Ay, chicas, acabo de bajar del yate de ese cabrón millonario… Todavía huelo a su colonia cara mezclada con mi coño mojado. Era una fiesta exclusiva en Ibiza, anclados en esa cala secreta donde solo entran los VIP. Yo, con mi vestido de seda negro que se pega a mis tetas y marca mi culo perfecto, entro en la zona VIP del yate. Cuero blanco en los sofás, olor a mar y a cigarros cubanos. Champagne Dom Pérignon en copas frías, burbujas que pican en la lengua.
Él, Javier, el dueño, un tío de cuarenta con traje Armani que le queda como un guante. Su mujer, Laura, una rubia tetona con labios carnosos. Estamos revisando contratos, ¿eh? Inversiones en hoteles de lujo. Pero las miradas… Uf, sus ojos en mis piernas cruzadas, yo mordiéndome el labio. ‘Carmen, firma aquí’, dice él, su mano roza la mía. Siento su calor. Ella sonríe, cruza las piernas dejando ver su tanga. El aire se carga, eh… tensión pura. ‘¿Otro copa?’, pregunta ella, inclinándose, sus tetas casi salen. Huelo su perfume, vainilla y sexo.
La tensión sube en la zona VIP
De repente, él dice: ‘Vamos a la cabina privada, para detalles… íntimos’. Subimos las escaleras de madera pulida, el yate se mece suave. Puerta cierra con clic. Espacio VIP total: cama king con sábanas de hilo 1000, luces tenues, minibar con hielo tintineando. Ya no hay contratos.

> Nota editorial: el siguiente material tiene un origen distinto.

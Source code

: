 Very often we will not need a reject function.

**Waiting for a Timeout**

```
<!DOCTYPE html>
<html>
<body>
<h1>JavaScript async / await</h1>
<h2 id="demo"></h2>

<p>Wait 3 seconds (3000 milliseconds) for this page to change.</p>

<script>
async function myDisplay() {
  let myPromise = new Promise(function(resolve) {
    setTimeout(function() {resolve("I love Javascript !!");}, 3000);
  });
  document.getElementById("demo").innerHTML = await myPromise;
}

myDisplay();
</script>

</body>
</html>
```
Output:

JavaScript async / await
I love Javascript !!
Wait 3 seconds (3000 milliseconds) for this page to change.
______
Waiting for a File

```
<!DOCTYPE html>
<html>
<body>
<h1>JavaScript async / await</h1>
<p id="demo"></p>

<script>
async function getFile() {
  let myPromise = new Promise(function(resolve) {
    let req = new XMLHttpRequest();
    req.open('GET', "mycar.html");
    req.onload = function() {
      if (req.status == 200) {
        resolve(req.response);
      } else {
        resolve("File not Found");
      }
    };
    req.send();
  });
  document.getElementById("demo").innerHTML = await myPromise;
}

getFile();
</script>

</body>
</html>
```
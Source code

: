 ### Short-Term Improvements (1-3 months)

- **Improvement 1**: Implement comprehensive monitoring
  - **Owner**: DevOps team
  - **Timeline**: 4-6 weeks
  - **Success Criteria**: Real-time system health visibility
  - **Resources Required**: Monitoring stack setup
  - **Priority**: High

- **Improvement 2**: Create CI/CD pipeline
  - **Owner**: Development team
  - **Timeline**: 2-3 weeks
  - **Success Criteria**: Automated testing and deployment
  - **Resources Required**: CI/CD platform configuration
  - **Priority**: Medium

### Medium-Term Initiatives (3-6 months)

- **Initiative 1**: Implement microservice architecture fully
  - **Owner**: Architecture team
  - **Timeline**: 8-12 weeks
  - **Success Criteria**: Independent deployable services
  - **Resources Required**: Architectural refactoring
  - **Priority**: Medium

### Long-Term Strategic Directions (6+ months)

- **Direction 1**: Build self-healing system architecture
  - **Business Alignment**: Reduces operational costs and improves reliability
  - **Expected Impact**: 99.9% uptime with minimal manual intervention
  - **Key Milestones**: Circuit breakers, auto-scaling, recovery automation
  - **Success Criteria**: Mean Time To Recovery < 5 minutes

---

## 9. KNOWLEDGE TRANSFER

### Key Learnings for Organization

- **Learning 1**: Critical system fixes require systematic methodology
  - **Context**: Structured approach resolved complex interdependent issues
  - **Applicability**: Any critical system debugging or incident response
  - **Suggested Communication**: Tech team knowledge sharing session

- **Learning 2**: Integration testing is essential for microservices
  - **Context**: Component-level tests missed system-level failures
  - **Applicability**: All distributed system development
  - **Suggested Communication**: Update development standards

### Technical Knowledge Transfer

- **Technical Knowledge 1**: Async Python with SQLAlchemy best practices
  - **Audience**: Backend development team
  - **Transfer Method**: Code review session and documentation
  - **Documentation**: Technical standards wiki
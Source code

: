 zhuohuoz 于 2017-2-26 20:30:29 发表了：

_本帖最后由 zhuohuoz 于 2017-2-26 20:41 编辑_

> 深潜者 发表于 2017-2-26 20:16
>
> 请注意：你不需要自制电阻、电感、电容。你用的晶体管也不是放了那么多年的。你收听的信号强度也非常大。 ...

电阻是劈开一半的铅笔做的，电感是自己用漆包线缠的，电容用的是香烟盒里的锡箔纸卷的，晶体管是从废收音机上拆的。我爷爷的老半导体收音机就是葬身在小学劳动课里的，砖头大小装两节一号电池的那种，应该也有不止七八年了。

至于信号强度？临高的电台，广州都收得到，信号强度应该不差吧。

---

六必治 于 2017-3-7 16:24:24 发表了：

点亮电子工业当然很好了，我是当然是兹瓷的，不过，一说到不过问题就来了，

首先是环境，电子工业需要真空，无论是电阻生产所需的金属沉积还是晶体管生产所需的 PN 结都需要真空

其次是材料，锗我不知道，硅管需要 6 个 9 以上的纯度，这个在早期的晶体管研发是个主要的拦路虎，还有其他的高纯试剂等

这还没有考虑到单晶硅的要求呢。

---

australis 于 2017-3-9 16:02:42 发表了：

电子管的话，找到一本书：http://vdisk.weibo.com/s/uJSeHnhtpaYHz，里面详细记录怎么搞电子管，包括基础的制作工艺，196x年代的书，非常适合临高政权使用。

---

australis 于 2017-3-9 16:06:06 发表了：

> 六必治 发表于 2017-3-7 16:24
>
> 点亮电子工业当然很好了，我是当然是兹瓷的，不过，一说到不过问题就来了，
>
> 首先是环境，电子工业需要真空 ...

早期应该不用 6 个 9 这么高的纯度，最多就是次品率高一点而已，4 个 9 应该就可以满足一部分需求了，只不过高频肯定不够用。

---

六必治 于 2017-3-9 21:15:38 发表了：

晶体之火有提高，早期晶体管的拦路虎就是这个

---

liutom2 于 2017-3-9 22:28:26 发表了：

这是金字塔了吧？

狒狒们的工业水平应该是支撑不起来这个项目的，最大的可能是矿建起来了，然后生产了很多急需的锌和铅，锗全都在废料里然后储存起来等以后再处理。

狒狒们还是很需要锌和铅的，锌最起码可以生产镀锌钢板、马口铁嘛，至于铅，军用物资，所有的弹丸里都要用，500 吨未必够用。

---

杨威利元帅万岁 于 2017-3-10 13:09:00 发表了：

Solo nosotros tres, jadeando.
Laura me besa primero, lengua suave, sabor a champagne. Sus manos en mi culo, apretando. ‘Eres una puta caliente’, susurra. Javier se baja los pantalones, su polla gorda salta, venosa, cabezona ya húmeda. ‘Chúpala, Carmen’, ordena. Me arrodillo en la alfombra persa, huelo su macho, cuero y sudor. La meto en la boca, profunda, gárgaras. Él gime: ‘Joder, qué boca…’. Ella se quita el vestido, coño depilado brillando. Me come las tetas, muerde pezones duros.
El polvo brutal sin límites
La tiro en la cama, abro sus piernas. Su coño rosa, chorreando. Lamo clítoris hinchado, sabe salado, dulce. ‘¡Sí, lame mi coño, zorra!’, grita. Javier me folla la boca mientras, polla golpeando garganta. Cambio: él la penetra, polla desaparece en su chocho. Yo me siento en su cara, ella lame mi culo, lengua dentro. ‘Fóllame ya’, le digo a él. Me monta a cuatro patas, polla entra de un golpe, dura como hierro. Pau-pau-pau, contra mi culo. ‘¡Qué coño apretado, puta!’, gruñe. Cambio a anal: lubricante frío, entra lento… duele rico. ‘¡En el culo, más fuerte!’. Él bombea, bolas chocan.
Laura se une, tribbing conmigo, coños frotando, jugos mezclados. Él nos folla alternas: mi coño, su culo, mi boca. Sudor, gemidos, olor a sexo puro. ‘Voy a correrte’, dice. Saco polla, lechada en mi cara, chorros calientes, espeso. Trago, lame ella el resto. Yo squirteo en sus tetas, temblando.
Uf… agotados. Se duchamos rápido, agua caliente en mármol. Vuelven los trajes, maquillaje fresco. ‘Contrato firmado’, dice él con guiño. Bajamos como si nada, champagne en mano, sonrisas educadas. Secretito nuestro, elite total. Adrenalina del poder, placer exclusivo. Aún siento su polla palpitando dentro… ¿repetimos?